Material provided Block Start

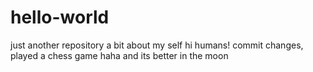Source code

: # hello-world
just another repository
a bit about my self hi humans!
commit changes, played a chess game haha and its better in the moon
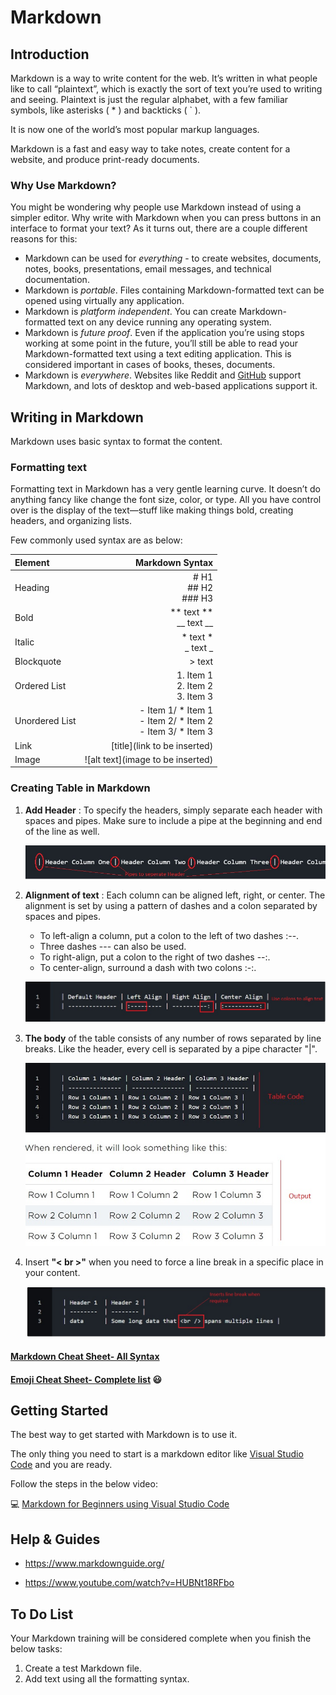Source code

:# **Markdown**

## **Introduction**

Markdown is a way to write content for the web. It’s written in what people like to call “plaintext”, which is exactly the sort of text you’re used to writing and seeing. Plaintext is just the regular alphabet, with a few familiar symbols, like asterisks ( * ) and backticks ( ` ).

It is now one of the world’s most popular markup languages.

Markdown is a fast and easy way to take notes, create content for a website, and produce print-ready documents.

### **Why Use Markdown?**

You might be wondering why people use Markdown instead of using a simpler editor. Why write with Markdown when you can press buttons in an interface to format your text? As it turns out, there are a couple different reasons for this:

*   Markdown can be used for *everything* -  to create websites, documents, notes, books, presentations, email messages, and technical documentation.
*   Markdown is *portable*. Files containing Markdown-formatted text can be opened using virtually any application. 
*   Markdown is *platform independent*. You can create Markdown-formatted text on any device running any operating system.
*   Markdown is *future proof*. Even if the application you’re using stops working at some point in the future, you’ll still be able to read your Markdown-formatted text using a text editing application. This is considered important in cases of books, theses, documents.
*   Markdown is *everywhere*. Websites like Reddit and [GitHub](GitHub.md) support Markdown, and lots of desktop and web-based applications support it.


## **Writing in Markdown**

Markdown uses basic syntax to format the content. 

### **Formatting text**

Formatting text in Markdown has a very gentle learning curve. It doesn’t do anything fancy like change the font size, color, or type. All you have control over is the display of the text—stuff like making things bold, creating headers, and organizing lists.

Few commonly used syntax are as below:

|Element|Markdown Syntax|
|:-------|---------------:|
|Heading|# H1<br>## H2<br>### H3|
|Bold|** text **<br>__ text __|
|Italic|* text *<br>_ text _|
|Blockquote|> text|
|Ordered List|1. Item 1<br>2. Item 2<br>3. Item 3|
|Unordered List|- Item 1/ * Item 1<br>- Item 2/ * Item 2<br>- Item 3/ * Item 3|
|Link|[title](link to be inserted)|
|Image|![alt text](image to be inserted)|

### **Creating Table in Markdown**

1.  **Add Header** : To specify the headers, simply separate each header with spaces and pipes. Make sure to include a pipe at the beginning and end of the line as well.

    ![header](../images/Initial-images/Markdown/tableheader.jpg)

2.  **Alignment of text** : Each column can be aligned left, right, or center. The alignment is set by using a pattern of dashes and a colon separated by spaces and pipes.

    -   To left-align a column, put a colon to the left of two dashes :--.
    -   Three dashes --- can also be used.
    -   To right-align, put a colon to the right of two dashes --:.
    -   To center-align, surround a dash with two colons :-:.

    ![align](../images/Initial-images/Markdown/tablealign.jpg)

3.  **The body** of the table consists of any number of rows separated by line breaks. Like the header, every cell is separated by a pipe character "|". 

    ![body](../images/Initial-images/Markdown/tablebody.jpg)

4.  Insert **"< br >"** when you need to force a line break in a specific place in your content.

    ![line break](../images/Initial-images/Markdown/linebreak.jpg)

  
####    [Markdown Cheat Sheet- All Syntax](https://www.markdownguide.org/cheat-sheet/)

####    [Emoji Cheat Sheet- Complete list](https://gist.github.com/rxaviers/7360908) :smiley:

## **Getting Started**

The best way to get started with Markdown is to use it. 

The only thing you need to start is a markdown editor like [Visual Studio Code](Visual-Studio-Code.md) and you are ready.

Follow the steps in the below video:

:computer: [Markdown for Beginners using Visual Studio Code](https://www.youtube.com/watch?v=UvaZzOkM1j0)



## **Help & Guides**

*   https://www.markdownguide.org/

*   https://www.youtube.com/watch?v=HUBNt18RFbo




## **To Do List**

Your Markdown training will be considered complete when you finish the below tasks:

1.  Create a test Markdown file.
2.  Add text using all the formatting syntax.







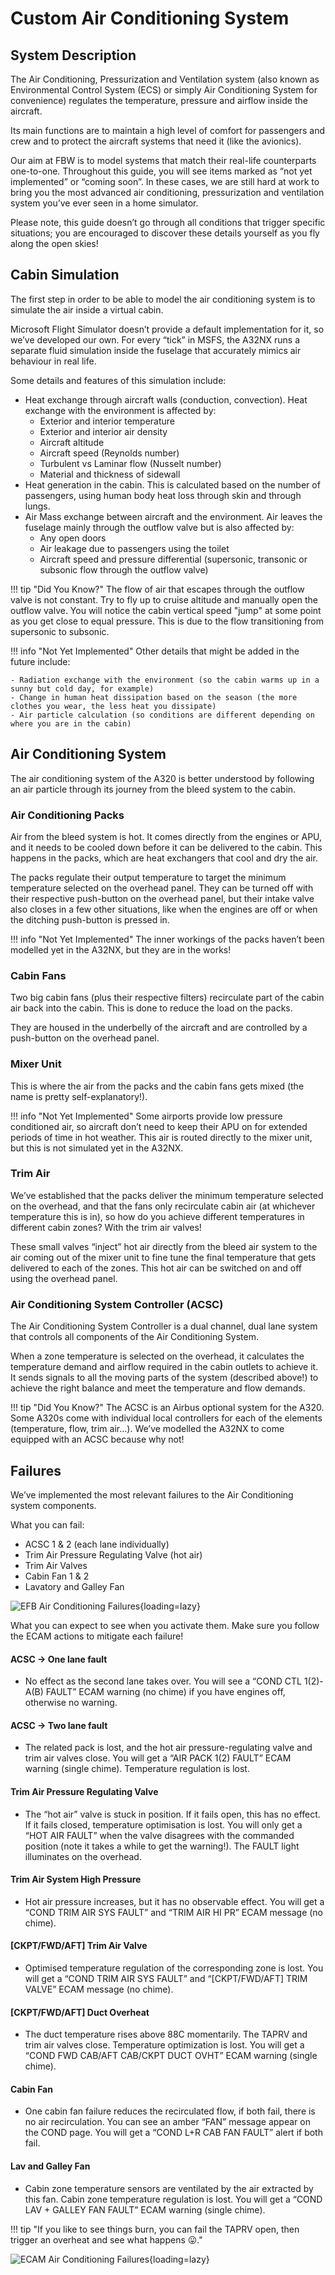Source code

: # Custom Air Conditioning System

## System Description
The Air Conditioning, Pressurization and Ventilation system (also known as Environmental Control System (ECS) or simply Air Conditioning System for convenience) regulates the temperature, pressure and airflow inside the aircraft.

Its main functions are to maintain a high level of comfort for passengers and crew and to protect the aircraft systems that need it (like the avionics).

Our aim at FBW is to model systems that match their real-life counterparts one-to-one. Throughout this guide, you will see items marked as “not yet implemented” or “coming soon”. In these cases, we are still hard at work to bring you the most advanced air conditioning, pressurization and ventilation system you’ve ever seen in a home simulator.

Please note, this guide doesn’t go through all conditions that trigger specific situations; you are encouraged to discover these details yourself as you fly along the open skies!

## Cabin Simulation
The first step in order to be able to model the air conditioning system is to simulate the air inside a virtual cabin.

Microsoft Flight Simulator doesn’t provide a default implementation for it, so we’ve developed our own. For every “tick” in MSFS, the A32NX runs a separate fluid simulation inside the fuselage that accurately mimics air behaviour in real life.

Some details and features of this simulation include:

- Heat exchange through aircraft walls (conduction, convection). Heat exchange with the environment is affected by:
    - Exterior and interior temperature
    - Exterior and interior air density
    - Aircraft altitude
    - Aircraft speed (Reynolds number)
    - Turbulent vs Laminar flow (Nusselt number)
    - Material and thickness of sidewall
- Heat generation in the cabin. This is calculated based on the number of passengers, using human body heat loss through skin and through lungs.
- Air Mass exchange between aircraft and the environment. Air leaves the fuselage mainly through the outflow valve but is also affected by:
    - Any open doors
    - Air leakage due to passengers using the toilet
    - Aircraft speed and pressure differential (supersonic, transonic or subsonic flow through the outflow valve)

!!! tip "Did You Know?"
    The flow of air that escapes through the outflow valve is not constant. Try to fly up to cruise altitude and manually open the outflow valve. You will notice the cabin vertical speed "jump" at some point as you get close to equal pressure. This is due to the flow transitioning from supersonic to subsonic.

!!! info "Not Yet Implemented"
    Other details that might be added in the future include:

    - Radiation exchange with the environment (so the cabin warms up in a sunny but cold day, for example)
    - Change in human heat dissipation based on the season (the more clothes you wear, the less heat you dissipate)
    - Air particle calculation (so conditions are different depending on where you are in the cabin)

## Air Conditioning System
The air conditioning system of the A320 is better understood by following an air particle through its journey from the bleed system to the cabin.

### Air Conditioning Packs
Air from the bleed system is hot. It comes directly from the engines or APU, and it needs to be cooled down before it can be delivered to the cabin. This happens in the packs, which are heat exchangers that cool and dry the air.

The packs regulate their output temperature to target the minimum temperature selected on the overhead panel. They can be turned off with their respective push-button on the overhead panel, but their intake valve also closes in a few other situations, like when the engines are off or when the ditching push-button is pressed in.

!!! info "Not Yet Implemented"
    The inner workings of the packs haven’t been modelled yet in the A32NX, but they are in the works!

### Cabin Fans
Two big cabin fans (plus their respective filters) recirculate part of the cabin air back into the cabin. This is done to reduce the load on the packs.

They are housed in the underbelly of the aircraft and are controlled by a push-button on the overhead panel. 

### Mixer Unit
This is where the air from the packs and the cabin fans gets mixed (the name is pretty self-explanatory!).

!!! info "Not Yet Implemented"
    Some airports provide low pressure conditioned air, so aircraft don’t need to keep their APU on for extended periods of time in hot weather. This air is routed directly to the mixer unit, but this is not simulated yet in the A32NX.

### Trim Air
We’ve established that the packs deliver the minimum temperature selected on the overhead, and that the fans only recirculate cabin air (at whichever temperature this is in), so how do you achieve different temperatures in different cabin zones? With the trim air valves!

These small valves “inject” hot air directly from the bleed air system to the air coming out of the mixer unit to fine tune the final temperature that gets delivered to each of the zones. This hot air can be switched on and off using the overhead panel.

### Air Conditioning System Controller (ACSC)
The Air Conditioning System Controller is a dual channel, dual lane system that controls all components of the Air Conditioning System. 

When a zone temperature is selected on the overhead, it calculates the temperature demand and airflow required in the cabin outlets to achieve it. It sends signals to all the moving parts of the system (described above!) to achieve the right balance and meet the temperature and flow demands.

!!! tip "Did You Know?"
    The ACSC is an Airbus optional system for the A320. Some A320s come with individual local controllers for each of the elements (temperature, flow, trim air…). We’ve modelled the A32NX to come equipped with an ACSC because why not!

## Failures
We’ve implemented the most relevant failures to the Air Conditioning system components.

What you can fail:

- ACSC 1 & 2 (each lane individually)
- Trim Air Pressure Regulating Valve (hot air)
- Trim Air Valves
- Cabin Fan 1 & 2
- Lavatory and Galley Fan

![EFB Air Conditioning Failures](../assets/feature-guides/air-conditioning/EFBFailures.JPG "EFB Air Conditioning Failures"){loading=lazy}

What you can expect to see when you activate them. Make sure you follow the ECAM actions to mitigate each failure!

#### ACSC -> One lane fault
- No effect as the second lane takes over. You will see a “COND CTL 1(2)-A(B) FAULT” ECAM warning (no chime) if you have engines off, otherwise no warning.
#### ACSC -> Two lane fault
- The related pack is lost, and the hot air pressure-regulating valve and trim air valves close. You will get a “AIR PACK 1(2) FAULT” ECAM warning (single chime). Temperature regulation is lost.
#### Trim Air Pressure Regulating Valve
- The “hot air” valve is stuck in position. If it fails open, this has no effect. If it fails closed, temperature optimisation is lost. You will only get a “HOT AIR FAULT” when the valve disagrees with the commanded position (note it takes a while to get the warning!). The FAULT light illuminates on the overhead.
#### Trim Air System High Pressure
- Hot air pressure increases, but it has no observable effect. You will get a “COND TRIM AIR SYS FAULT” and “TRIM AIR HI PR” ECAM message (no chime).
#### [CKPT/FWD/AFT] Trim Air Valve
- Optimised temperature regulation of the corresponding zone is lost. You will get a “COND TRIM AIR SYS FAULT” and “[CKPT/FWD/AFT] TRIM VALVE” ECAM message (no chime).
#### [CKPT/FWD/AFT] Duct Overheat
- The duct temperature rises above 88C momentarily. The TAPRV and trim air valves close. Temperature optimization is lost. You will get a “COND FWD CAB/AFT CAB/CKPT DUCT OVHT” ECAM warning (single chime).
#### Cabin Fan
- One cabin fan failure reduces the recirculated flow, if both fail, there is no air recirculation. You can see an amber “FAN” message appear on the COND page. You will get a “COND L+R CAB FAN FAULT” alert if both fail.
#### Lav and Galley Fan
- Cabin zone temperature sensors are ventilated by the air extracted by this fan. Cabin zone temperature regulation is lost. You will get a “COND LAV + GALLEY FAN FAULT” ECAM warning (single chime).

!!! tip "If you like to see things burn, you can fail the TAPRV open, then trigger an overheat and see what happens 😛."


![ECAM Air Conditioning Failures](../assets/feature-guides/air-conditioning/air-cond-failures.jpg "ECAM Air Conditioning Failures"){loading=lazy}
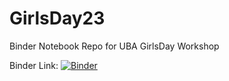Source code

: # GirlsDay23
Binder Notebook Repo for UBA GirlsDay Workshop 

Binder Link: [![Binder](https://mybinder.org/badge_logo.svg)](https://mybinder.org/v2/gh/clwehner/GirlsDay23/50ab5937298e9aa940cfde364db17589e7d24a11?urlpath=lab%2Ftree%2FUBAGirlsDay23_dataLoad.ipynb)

Material provided Block End

Task brief:
When the entries above show the word "systems" in a line, copy that line out.

Result:
Its main functions are to maintain a high level of comfort for passengers and crew and to protect the aircraft systems that need it (like the avionics).
Our aim at FBW is to model systems that match their real-life counterparts one-to-one. Throughout this guide, you will see items marked as “not yet implemented” or “coming soon”. In these cases, we are still hard at work to bring you the most advanced air conditioning, pressurization and ventilation system you’ve ever seen in a home simulator.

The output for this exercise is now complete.